Source texts of formatted documents:
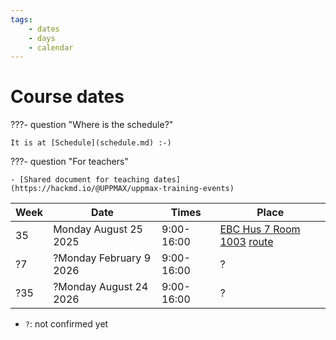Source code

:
 ```yaml
---
tags:
    - dates
    - days
    - calendar
---
```


# Course dates

???- question "Where is the schedule?"

    It is at [Schedule](schedule.md) :-)

???- question "For teachers"

    - [Shared document for teaching dates](https://hackmd.io/@UPPMAX/uppmax-training-events)

<!-- markdownlint-disable MD013 --><!-- Tables cannot be split up over lines, hence will break 80 characters per line -->

| Week | Date                    | Times      | Place                                                                                                                                                                                     |
| ---- | ----------------------- | ---------- | ----------------------------------------------------------------------------------------------------------------------------------------------------------------------------------------- |
| 35   | Monday August 25 2025   | 9:00-16:00 | [EBC Hus 7 Room 1003](https://use.mazemap.com/#v=1&zlevel=2&center=17.623592,59.849268&zoom=21.5&campusid=49&sharepoitype=poi&sharepoi=387652) [route](https://link.mazemap.com/XOTMUiAl) |
| ?7   | ?Monday February 9 2026 | 9:00-16:00 | ?                                                                                                                                                                                         |
| ?35  | ?Monday August 24 2026  | 9:00-16:00 | ?                                                                                                                                                                                         |

<!-- markdownlint-enable MD013 -->

- `?`: not confirmed yet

_WHAT YOU NEED TO DO_: Word-for-word copy, no pictures: write out the entries above in full.

_OUTPUT OF THE EXERCISE_:
Source code

:
 ```yaml
---
tags:
    - dates
    - days
    - calendar
---
```


# Course dates

???- question "Where is the schedule?"

    It is at [Schedule](schedule.md) :-)

???- question "For teachers"

    - [Shared document for teaching dates](https://hackmd.io/@UPPMAX/uppmax-training-events)

<!-- markdownlint-disable MD013 --><!-- Tables cannot be split up over lines, hence will break 80 characters per line -->

| Week | Date                    | Times      | Place                                                                                                                                                                                     |
| ---- | ----------------------- | ---------- | ----------------------------------------------------------------------------------------------------------------------------------------------------------------------------------------- |
| 35   | Monday August 25 2025   | 9:00-16:00 | [EBC Hus 7 Room 1003](https://use.mazemap.com/#v=1&zlevel=2&center=17.623592,59.849268&zoom=21.5&campusid=49&sharepoitype=poi&sharepoi=387652) [route](https://link.mazemap.com/XOTMUiAl) |
| ?7   | ?Monday February 9 2026 | 9:00-16:00 | ?                                                                                                                                                                                         |
| ?35  | ?Monday August 24 2026  | 9:00-16:00 | ?                                                                                                                                                                                         |

<!-- markdownlint-enable MD013 -->

- `?`: not confirmed yet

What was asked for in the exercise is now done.